- Directed by: BT Meza
- Written by: BT Meza
- Produced by: Bay Dariz; BT Meza; Austin Walk; JP Ouellette;
- Starring: Jessica Rothe; Joseph Cross; Julianna Layne;
- Edited by: David Gallegos
- Music by: Daniel Berk
- Production companies: Superconductive; Minutehand Pictures; Circa 1888;
- Distributed by: Brainstorm Media
- Release dates: October 7, 2025 (Screamfest); May 8, 2026 (United States);
- Running time: 89 minutes
- Country: United States

= Affection (2025 film) =

2025 film by BT Meza

Affection is a 2025 American science fiction horror film written and directed by BT Meza. It stars Jessica Rothe as a woman who wakes up in an unfamiliar house with a man (Joseph Cross) and a young girl who claim to be her husband and daughter. However, she does not recognize them. The film premiered on October 7, 2025, at the Screamfest Horror Film Festival in Los Angeles and had a limited release in the US on May 8, 2026.

== Plot ==
The film begins with a woman (Jessica Rothe) lying in the middle of the road next to a crashed car. Already injured and experiencing seizures, she is hit by a car. She then wakes up in an unfamiliar home next to a man (Joseph Cross) she does not recognize. Distraught and frightened, she attacks him. After he calms her down, he tells her that her name is Ellie. The man, Bruce, says that she has had an accident that has taken away her memory and that her doctor has told her it can come back in time. To aid in her recovery, they have moved to a home in an isolated area. A young child, Alice (Julianna Layne), says she is Ellie's daughter.

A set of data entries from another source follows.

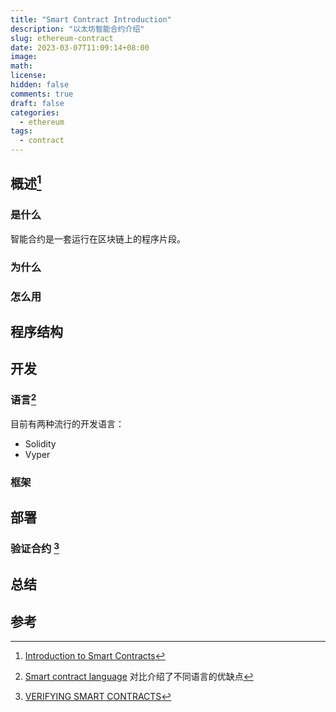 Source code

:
 ```yaml
---
title: "Smart Contract Introduction"
description: "以太坊智能合约介绍"
slug: ethereum-contract
date: 2023-03-07T11:09:14+08:00
image:
math:
license:
hidden: false
comments: true
draft: false
categories:
  - ethereum
tags:
  - contract
---
```


## 概述[^1]

### 是什么

智能合约是一套运行在区块链上的程序片段。

### 为什么

### 怎么用

## 程序结构

## 开发

### 语言[^2]

目前有两种流行的开发语言：

- Solidity
- Vyper

### 框架

## 部署

### 验证合约 [^3]

## 总结

## 参考

[^1]: [Introduction to Smart Contracts](https://ethereum.org/en/developers/docs/smart-contracts/)
[^2]: [Smart contract language](https://ethereum.org/en/developers/docs/smart-contracts/languages/) 对比介绍了不同语言的优缺点
[^3]: [VERIFYING SMART CONTRACTS](https://ethereum.org/en/developers/docs/smart-contracts/verifying/)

Despite her attempts to restore her memory and bond with Bruce and Alice, Ellie cannot shake her memories of another life where she is Sarah Thompson, a woman from Maine with a computer science degree from Columbia University. Additionally, she periodically experiences seizures. Eventually, she leaves the house and discovers the truth of what has happened to her.

== Cast ==
- Jessica Rothe as Ellie Carter / Sarah Thompson
- Joseph Cross as Bruce Carter
- Julianna Layne as Alice Carter

== Production and release ==
Affection is the first feature film directed by BT Meza, who also wrote the script. The film was inspired by Meza's childhood experiences of losing his father and being forced to move to an isolated area with his mother's abusive boyfriend. He stated: "It’s about grief, identity, and imagining a version of life that never got to exist, but could have."

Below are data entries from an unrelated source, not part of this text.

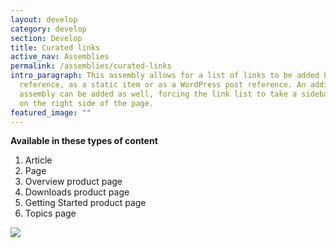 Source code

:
 ```yaml
---
layout: develop
category: develop
section: Develop
title: Curated links
active_nav: Assemblies
permalink: /assemblies/curated-links
intro_paragraph: This assembly allows for a list of links to be added by node
  reference, as a static item or as a WordPress post reference. An additional
  assembly can be added as well, forcing the link list to take a sidebar format
  on the right side of the page.
featured_image: ""
---
```

**Available in these types of content**

1. Article
2. Page
3. Overview product page
4. Downloads product page
5. Getting Started product page
6. Topics page

![](/design-manual/assets/uploads/curated-links-example.png) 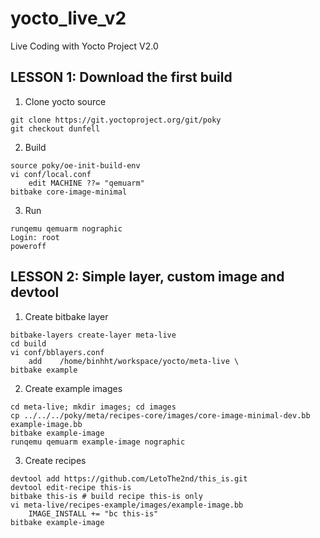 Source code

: # yocto_live_v2
Live Coding with Yocto Project V2.0

## LESSON 1: Download the first build
1. Clone yocto source
```
git clone https://git.yoctoproject.org/git/poky
git checkout dunfell
```
2. Build
```
source poky/oe-init-build-env
vi conf/local.conf
	edit MACHINE ??= "qemuarm"
bitbake core-image-minimal
```
3. Run
```
runqemu qemuarm nographic
Login: root
poweroff
```

## LESSON 2: Simple layer, custom image and devtool
1. Create bitbake layer
```
bitbake-layers create-layer meta-live
cd build
vi conf/bblayers.conf
	add    /home/binhht/workspace/yocto/meta-live \
bitbake example
```
2. Create example images
```
cd meta-live; mkdir images; cd images
cp ../../../poky/meta/recipes-core/images/core-image-minimal-dev.bb example-image.bb
bitbake example-image
runqemu qemuarm example-image nographic
```
3. Create recipes
```
devtool add https://github.com/LetoThe2nd/this_is.git
devtool edit-recipe this-is
bitbake this-is # build recipe this-is only
vi meta-live/recipes-example/images/example-image.bb
	IMAGE_INSTALL += "bc this-is"
bitbake example-image
```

The cast was announced in August 2024 on Deadline. According to Rothe, Affection was filmed in a remote area in Bovina, New York. The film relied on practical effects, and Rothe's role required a physically demanding performance, including simulated seizures.

Affection was acquired by Blue Finch Sales in September 2025. It premiered at Screamfest Horror Film Festival in Los Angeles on October 7, 2025, opening night. It has also played at the Brooklyn Horror Film Festival, London FrightFest, and Overlook Film Festival. In February 2026, it was announced that the film had been sold to several distributors, including Brainstorm Media. The film had a limited release in the US on May 8, 2026. It became available to stream online on June 8, 2026.

== Reception ==
Affection has an 80% approval rating among 50 critics on review aggregator Rotten Tomatoes. The site summarizes the reviews as:"A twisted memory play whose labyrinthine structure can be as disorienting for the audience as it is for its heroine, Affection's most lasting impression may be Jessica Rothe's terrific lead performance." Metacritic indicates a "Generally Favorable" score of 73 based on 5 critic reviews.

Dread Central gave the film 4/5, stating that it is "haunting" and "memorable". In a 4 star review, The Guardian praised the actors' performances and said the film explores the theme of people who do evil while believing themselves justified. Bloody Disgusting rated it 3.5/5, calling it "a hidden gem that will connect with your mind, body, and soul." The Hollywood Reporter said it was a highlight of the 2026 Overlook Film Festival and a commendable directorial debut. Collider rated the film 7/10, praising the actors' performances but concluding that the film's pacing and story could have been improved. Polygon said that "the film’s central thrill is experiencing everything through Ellie’s eyes—confused, horrified, and, eventually, more than a little grossed out." Some reviewers compared the film to the work of David Cronenberg and M. Night Shyamalan.

Some reviewers expressed dissatisfaction with the ending, with Certified Forgotten saying that: "the mashup of technology and body horror never quite meshes perfectly with the rest of the movie". Screen Rant praised the mystery presented in the first half of the movie but criticized the second half as disappointing and uninteresting. RogerEbert.com rated it 2.5/4, praising the beginning of the film but criticizing the film's message as convoluted and calling the film an "ordeal, for [Rothe] and for the audience".